STUDY MATERIAL below:

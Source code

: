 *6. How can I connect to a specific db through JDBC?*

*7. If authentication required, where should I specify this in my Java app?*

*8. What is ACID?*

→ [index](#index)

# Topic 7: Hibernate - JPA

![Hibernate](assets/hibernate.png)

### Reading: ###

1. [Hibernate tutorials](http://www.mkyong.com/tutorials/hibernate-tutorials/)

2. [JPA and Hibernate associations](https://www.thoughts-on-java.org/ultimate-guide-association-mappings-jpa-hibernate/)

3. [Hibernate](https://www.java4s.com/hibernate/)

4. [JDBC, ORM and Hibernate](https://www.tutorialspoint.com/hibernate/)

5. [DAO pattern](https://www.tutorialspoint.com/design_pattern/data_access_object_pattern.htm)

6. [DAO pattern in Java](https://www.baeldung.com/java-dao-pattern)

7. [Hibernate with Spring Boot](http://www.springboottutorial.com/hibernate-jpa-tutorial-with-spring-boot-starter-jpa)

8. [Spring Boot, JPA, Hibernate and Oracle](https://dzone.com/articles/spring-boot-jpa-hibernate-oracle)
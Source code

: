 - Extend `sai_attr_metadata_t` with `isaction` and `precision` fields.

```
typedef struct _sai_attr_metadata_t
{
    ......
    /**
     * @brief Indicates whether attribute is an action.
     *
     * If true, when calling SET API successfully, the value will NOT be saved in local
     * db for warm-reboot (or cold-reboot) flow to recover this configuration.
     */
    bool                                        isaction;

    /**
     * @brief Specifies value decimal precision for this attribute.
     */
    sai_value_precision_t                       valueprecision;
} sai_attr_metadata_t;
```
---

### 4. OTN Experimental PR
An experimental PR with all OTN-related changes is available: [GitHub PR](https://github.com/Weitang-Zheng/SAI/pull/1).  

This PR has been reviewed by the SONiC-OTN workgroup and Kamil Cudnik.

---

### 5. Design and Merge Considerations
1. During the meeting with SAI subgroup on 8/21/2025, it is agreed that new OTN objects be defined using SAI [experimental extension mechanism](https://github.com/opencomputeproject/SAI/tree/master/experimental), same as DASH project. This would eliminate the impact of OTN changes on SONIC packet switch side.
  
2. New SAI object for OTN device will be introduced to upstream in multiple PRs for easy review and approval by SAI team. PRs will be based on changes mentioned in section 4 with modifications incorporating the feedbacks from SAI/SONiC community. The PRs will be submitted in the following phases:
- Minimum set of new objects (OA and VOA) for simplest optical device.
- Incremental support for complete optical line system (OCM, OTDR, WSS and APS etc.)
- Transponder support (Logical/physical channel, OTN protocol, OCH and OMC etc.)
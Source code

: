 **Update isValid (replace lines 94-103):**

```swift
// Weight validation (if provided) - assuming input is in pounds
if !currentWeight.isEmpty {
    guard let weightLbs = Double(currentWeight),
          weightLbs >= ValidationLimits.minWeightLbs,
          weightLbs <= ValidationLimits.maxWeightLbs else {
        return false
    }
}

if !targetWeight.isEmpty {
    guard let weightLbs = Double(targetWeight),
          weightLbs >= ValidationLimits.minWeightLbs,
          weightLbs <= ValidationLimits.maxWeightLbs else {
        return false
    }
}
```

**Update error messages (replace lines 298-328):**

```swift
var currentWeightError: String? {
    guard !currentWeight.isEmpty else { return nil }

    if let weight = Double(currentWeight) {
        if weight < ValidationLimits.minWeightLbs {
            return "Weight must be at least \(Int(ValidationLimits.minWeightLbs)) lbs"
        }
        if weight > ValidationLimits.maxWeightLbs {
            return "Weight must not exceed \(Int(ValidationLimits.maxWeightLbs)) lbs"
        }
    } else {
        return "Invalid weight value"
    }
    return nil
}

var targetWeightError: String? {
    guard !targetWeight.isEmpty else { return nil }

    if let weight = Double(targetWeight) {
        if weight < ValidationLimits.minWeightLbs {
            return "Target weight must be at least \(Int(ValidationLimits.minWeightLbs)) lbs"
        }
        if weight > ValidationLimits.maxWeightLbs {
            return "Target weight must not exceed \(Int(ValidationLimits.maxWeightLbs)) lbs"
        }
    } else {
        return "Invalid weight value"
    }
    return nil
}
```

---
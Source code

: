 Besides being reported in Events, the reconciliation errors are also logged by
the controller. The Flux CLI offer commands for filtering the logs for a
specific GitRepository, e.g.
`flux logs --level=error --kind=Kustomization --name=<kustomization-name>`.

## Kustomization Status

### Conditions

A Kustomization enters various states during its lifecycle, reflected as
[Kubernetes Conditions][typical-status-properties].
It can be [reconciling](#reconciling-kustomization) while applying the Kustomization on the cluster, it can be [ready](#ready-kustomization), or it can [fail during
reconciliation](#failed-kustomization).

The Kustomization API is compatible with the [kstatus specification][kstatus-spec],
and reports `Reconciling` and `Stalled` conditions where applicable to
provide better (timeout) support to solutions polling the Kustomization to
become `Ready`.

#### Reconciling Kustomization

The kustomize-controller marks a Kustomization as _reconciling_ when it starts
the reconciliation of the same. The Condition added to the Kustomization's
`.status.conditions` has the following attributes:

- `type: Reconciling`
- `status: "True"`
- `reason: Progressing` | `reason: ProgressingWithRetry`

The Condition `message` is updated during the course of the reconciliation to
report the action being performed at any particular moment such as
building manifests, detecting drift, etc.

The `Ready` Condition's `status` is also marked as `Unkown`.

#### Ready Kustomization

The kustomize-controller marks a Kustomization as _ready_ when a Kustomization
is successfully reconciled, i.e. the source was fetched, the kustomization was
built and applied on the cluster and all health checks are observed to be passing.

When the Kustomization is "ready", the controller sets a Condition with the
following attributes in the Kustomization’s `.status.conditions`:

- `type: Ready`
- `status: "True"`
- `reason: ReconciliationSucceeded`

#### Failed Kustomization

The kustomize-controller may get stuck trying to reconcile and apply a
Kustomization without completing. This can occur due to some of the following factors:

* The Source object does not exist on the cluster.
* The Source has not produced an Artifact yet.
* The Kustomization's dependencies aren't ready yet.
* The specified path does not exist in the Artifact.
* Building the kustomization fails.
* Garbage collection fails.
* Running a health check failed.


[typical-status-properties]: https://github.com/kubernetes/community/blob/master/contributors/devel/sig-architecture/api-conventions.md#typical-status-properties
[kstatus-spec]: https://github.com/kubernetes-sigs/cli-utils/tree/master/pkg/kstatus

End of STUDY MATERIAL.

Starting at the first line of the records above, please copy every line exactly through the line containing "6. [DAO pattern", and stop there.

Source code

: *6. How can I connect to a specific db through JDBC?*

*7. If authentication required, where should I specify this in my Java app?*

*8. What is ACID?*

→ [index](#index)

# Topic 7: Hibernate - JPA

![Hibernate](assets/hibernate.png)

### Reading: ###

1. [Hibernate tutorials](http://www.mkyong.com/tutorials/hibernate-tutorials/)

2. [JPA and Hibernate associations](https://www.thoughts-on-java.org/ultimate-guide-association-mappings-jpa-hibernate/)

3. [Hibernate](https://www.java4s.com/hibernate/)

4. [JDBC, ORM and Hibernate](https://www.tutorialspoint.com/hibernate/)

5. [DAO pattern](https://www.tutorialspoint.com/design_pattern/data_access_object_pattern.htm)

6. [DAO pattern in Java](https://www.baeldung.com/java-dao-pattern)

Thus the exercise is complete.